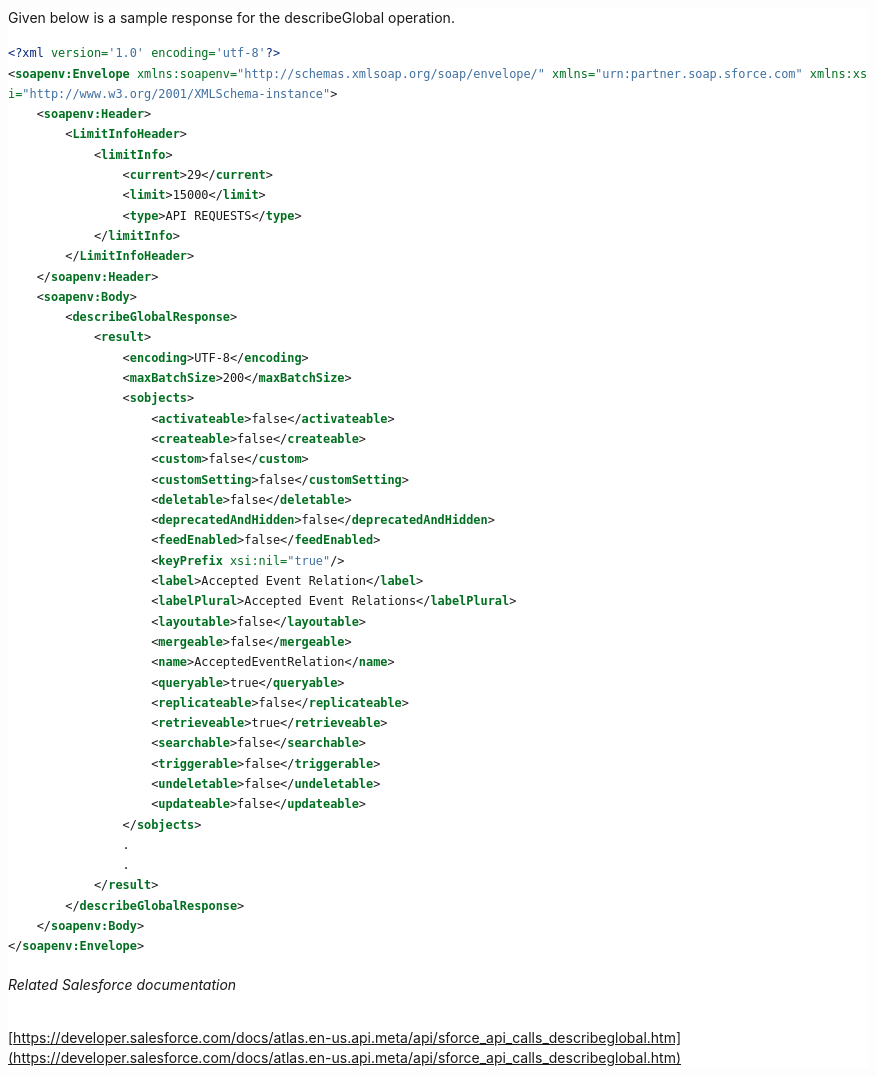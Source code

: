 Given below is a sample response for the describeGlobal operation.

```xml
<?xml version='1.0' encoding='utf-8'?>
<soapenv:Envelope xmlns:soapenv="http://schemas.xmlsoap.org/soap/envelope/" xmlns="urn:partner.soap.sforce.com" xmlns:xsi="http://www.w3.org/2001/XMLSchema-instance">
    <soapenv:Header>
        <LimitInfoHeader>
            <limitInfo>
                <current>29</current>
                <limit>15000</limit>
                <type>API REQUESTS</type>
            </limitInfo>
        </LimitInfoHeader>
    </soapenv:Header>
    <soapenv:Body>
        <describeGlobalResponse>
            <result>
                <encoding>UTF-8</encoding>
                <maxBatchSize>200</maxBatchSize>
                <sobjects>
                    <activateable>false</activateable>
                    <createable>false</createable>
                    <custom>false</custom>
                    <customSetting>false</customSetting>
                    <deletable>false</deletable>
                    <deprecatedAndHidden>false</deprecatedAndHidden>
                    <feedEnabled>false</feedEnabled>
                    <keyPrefix xsi:nil="true"/>
                    <label>Accepted Event Relation</label>
                    <labelPlural>Accepted Event Relations</labelPlural>
                    <layoutable>false</layoutable>
                    <mergeable>false</mergeable>
                    <name>AcceptedEventRelation</name>
                    <queryable>true</queryable>
                    <replicateable>false</replicateable>
                    <retrieveable>true</retrieveable>
                    <searchable>false</searchable>
                    <triggerable>false</triggerable>
                    <undeletable>false</undeletable>
                    <updateable>false</updateable>
                </sobjects>
                .
                .
            </result>
        </describeGlobalResponse>
    </soapenv:Body>
</soapenv:Envelope>
```
###### Related Salesforce documentation

[https://developer.salesforce.com/docs/atlas.en-us.api.meta/api/sforce_api_calls_describeglobal.htm](https://developer.salesforce.com/docs/atlas.en-us.api.meta/api/sforce_api_calls_describeglobal.htm)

==========

*WHAT YOU NEED TO DO*. Print every line of the data exactly. Pictures do not belong in the copy.

*OUTPUT BELOW*.
Source code

: Given below is a sample response for the describeGlobal operation.

```xml
<?xml version='1.0' encoding='utf-8'?>
<soapenv:Envelope xmlns:soapenv="http://schemas.xmlsoap.org/soap/envelope/" xmlns="urn:partner.soap.sforce.com" xmlns:xsi="http://www.w3.org/2001/XMLSchema-instance">
    <soapenv:Header>
        <LimitInfoHeader>
            <limitInfo>
                <current>29</current>
                <limit>15000</limit>
                <type>API REQUESTS</type>
            </limitInfo>
        </LimitInfoHeader>
    </soapenv:Header>
    <soapenv:Body>
        <describeGlobalResponse>
            <result>
                <encoding>UTF-8</encoding>
                <maxBatchSize>200</maxBatchSize>
                <sobjects>
                    <activateable>false</activateable>
                    <createable>false</createable>
                    <custom>false</custom>
                    <customSetting>false</customSetting>
                    <deletable>false</deletable>
                    <deprecatedAndHidden>false</deprecatedAndHidden>
                    <feedEnabled>false</feedEnabled>
                    <keyPrefix xsi:nil="true"/>
                    <label>Accepted Event Relation</label>
                    <labelPlural>Accepted Event Relations</labelPlural>
                    <layoutable>false</layoutable>
                    <mergeable>false</mergeable>
                    <name>AcceptedEventRelation</name>
                    <queryable>true</queryable>
                    <replicateable>false</replicateable>
                    <retrieveable>true</retrieveable>
                    <searchable>false</searchable>
                    <triggerable>false</triggerable>
                    <undeletable>false</undeletable>
                    <updateable>false</updateable>
                </sobjects>
                .
                .
            </result>
        </describeGlobalResponse>
    </soapenv:Body>
</soapenv:Envelope>
```
###### Related Salesforce documentation

[https://developer.salesforce.com/docs/atlas.en-us.api.meta/api/sforce_api_calls_describeglobal.htm](https://developer.salesforce.com/docs/atlas.en-us.api.meta/api/sforce_api_calls_describeglobal.htm)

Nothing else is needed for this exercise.